**WHAT TO DO:** Go through the listing below and count the lines with "used" in them. Only the count is needed.

▶

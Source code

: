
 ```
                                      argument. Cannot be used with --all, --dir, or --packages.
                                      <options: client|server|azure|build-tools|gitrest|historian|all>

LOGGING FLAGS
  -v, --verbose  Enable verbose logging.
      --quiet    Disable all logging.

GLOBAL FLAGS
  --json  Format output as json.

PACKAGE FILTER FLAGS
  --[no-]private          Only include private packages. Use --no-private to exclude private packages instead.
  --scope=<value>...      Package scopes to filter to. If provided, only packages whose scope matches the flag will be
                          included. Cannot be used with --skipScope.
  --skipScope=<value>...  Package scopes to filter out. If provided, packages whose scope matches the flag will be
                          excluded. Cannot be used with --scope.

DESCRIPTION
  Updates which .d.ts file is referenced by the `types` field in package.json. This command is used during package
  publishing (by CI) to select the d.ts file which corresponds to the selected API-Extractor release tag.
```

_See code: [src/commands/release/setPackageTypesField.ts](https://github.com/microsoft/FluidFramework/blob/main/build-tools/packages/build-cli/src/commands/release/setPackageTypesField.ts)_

◀
▶

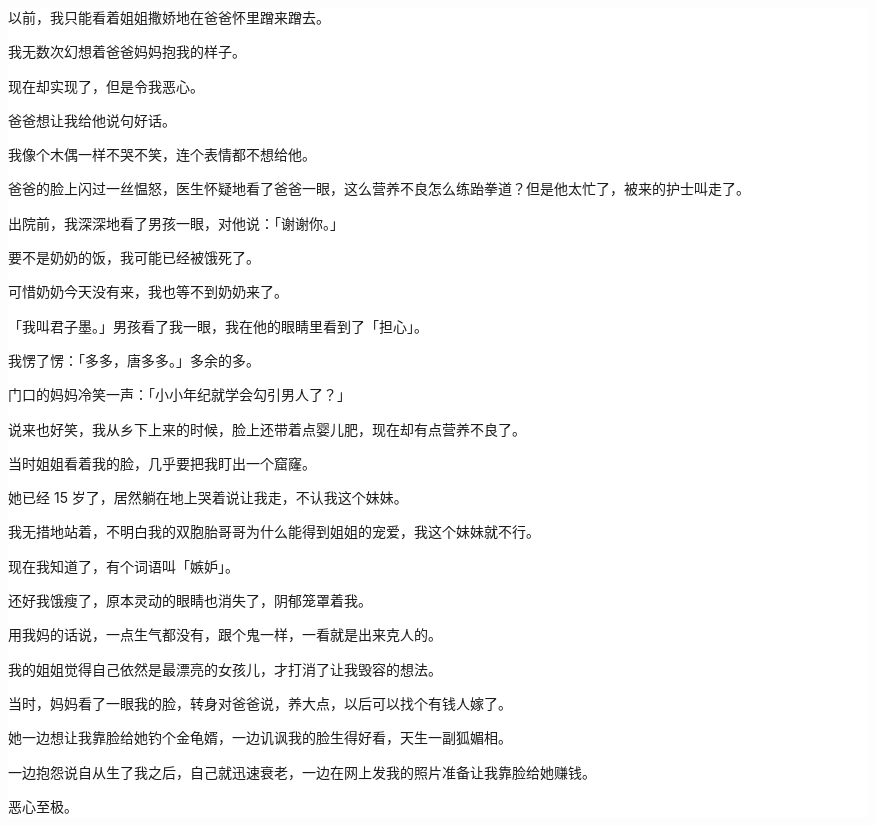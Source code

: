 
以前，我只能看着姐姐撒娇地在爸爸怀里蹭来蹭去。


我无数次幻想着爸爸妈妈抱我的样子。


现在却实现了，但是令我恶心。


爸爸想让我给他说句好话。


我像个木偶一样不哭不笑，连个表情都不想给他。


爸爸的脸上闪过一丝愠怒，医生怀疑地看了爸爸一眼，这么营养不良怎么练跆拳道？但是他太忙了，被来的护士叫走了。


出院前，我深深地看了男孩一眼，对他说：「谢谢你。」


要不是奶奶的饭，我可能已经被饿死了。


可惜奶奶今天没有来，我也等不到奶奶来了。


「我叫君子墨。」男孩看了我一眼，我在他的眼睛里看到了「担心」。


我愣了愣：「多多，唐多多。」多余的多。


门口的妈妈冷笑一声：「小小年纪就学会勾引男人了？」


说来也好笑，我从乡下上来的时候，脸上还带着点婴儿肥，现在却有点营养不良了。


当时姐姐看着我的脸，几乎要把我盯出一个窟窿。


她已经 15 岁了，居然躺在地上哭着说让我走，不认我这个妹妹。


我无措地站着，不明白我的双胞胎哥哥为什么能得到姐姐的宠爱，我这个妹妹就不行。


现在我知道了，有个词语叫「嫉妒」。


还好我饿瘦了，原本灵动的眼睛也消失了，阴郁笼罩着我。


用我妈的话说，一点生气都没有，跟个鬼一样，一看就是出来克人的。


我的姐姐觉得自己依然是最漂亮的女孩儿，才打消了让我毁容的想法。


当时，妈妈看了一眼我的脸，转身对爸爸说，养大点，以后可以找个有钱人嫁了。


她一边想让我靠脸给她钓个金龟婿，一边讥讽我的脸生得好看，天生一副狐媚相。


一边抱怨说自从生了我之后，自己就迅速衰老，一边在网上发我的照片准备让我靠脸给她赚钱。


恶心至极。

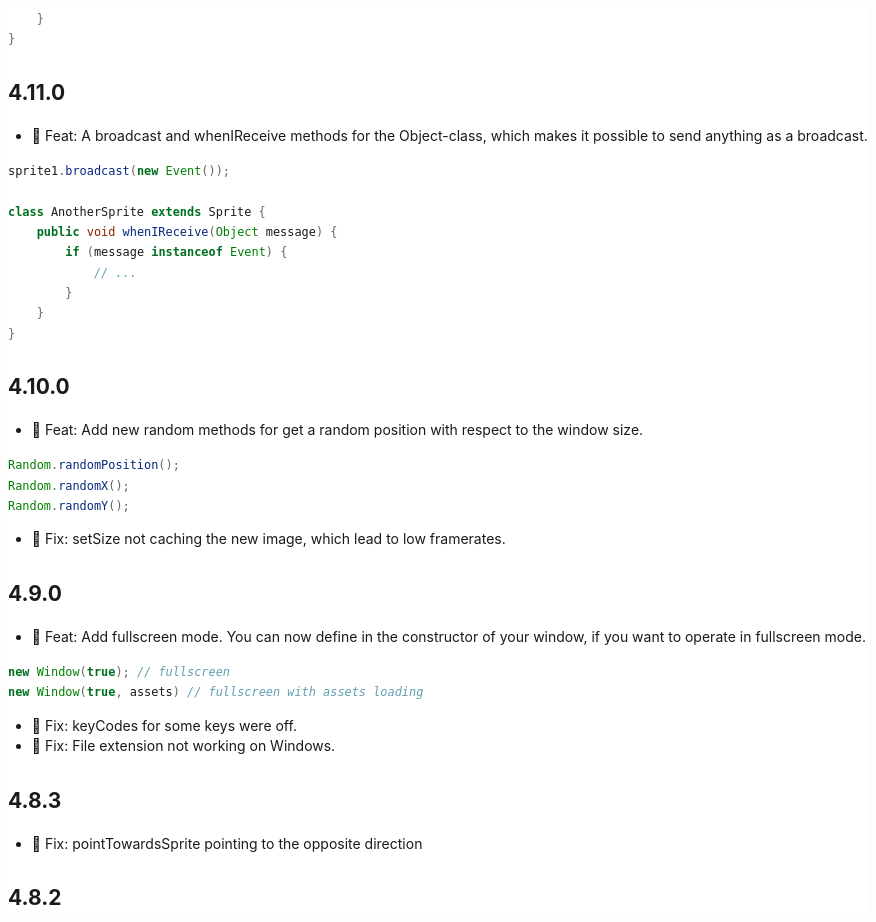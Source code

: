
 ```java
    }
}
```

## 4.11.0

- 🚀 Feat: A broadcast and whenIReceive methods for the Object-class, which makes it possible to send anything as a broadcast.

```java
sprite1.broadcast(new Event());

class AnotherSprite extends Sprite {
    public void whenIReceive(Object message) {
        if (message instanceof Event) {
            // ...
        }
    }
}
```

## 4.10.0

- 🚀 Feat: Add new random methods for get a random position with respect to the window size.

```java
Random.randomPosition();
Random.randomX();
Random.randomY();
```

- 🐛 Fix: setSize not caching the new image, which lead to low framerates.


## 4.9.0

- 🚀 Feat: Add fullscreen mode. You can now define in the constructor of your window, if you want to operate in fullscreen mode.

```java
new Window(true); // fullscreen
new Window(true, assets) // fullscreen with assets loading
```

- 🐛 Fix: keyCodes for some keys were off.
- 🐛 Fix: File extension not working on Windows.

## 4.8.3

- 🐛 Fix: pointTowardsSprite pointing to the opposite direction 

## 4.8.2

◀

**SOLUTION BELOW:** 4